__WORK ORDER__: Go over the entries below line by line, copying each one that contains the word "notificationId".

┄┄┄┄┄┄┄┄┄┄┄┄┄┄┄┄┄┄┄┄

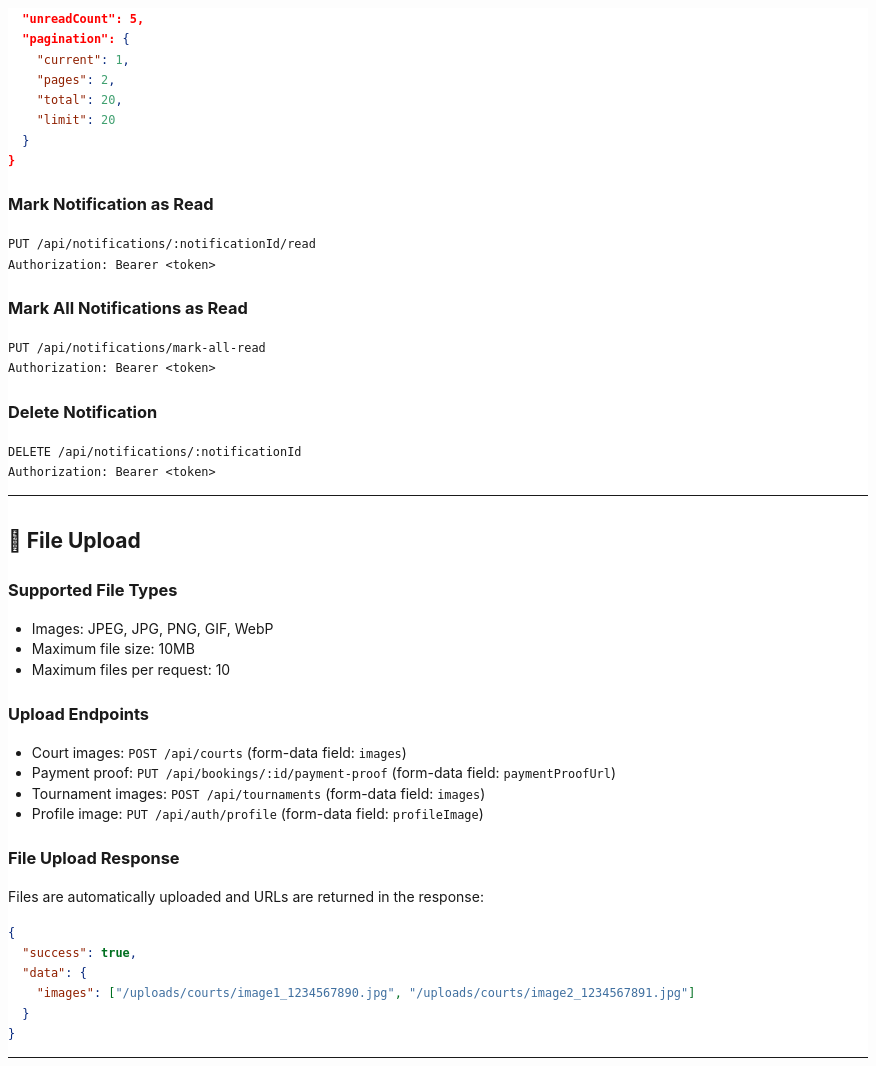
 ```json
  "unreadCount": 5,
  "pagination": {
    "current": 1,
    "pages": 2,
    "total": 20,
    "limit": 20
  }
}
```

### Mark Notification as Read
```http
PUT /api/notifications/:notificationId/read
Authorization: Bearer <token>
```

### Mark All Notifications as Read
```http
PUT /api/notifications/mark-all-read
Authorization: Bearer <token>
```

### Delete Notification
```http
DELETE /api/notifications/:notificationId
Authorization: Bearer <token>
```

---

## 📁 File Upload

### Supported File Types
- Images: JPEG, JPG, PNG, GIF, WebP
- Maximum file size: 10MB
- Maximum files per request: 10

### Upload Endpoints
- Court images: `POST /api/courts` (form-data field: `images`)
- Payment proof: `PUT /api/bookings/:id/payment-proof` (form-data field: `paymentProofUrl`)
- Tournament images: `POST /api/tournaments` (form-data field: `images`)
- Profile image: `PUT /api/auth/profile` (form-data field: `profileImage`)

### File Upload Response
Files are automatically uploaded and URLs are returned in the response:
```json
{
  "success": true,
  "data": {
    "images": ["/uploads/courts/image1_1234567890.jpg", "/uploads/courts/image2_1234567891.jpg"]
  }
}
```

---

┄┄┄┄┄┄┄┄┄┄┄┄┄┄┄┄┄┄┄┄

__REPLY TO THE TASK__:
PUT /api/notifications/:notificationId/read
DELETE /api/notifications/:notificationId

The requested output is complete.